The couple founded their own bridge-building firm, Quadricon, in 1970, developing radical hinge-type connectors that needed less steel, and prefabricated modular parts that could create bridges of different spans and widths at lower costs. They also developed an unusual towable bridge, which could be wheeled under a weaker bridge for support when heavy cargo was passing over it.

It was a time when India was growing too. Bridges, particularly in the Himalayas, were transforming landscapes and communities. Quadricon’s patented systems ended up in some 69 bridges across India’s north and north-east. The company also designed bridges in the UK, US and Germany.

“Both my parents had a spark that comes from having a strong will,” Chintamani says. “At the dining table at home, conversations revolved around risk versus reward.” These were loud, long spirited exchanges. “It would appear as if they were fighting, but once they were done, they’d converse as friends, as if nothing had happened,” says Rajesh.

Her sons say the couple put their souls into bridge-building. They took risks few engineers do today – they mortgaged their apartment and pawned the family jewellery to fund their ideas when governments and private firms seemed reluctant to invest. “When there were accidents on site, there would be a gloom at home as if someone had died,” Rajesh recalls.

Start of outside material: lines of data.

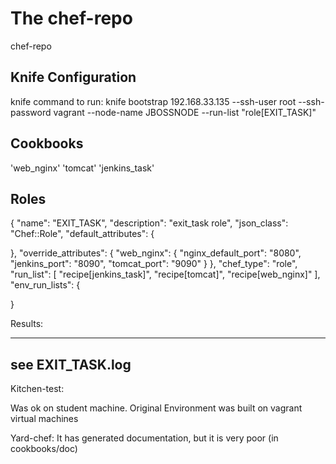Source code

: The chef-repo
===============
chef-repo

Knife Configuration
-------------------
knife command to run:
knife bootstrap 192.168.33.135 --ssh-user root --ssh-password vagrant --node-name JBOSSNODE --run-list "role[EXIT_TASK]"

Cookbooks
---------
'web_nginx'
'tomcat'
'jenkins_task'

Roles
-----
{
  "name": "EXIT_TASK",
  "description": "exit_task role",
  "json_class": "Chef::Role",
  "default_attributes": {

  },
  "override_attributes": {
    "web_nginx": {
      "nginx_default_port": "8080",
      "jenkins_port": "8090",
      "tomcat_port": "9090"
    }
  },
  "chef_type": "role",
  "run_list": [
    "recipe[jenkins_task]",
    "recipe[tomcat]",
    "recipe[web_nginx]"
  ],
  "env_run_lists": {

  }

Results:
_ _ _ _
see EXIT_TASK.log
------

Kitchen-test:

Was ok on student machine.
Original Environment was built on vagrant virtual machines

Yard-chef:
It has generated documentation, but it is very poor (in cookbooks/doc)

Shakuntala Bhagat did it all while raising two sons and a daughter, and retaining a love for Western classical symphonies from her time in Germany. Both sons say they knew their mother was different from other homemakers. But it didn’t dawn on them until much later that she was a co-founder in a field with almost no women. They grew up watching her methodically work the slide rule and fill up notebooks with calculations in an age before computers. They took most of their vacations to bridge sites, and the sons learned from their parents how to examine a mega structure with a critical eye.

“It’s only after I became got into real estate that I realised that bridges are among the most complicated things to build,” Chintamani says. “I think they were born in the right country but at the wrong time. They had a dozen chances to emigrate. There were so many offers from Canada. But like my grandfather they believed in India and wanted to see it through.”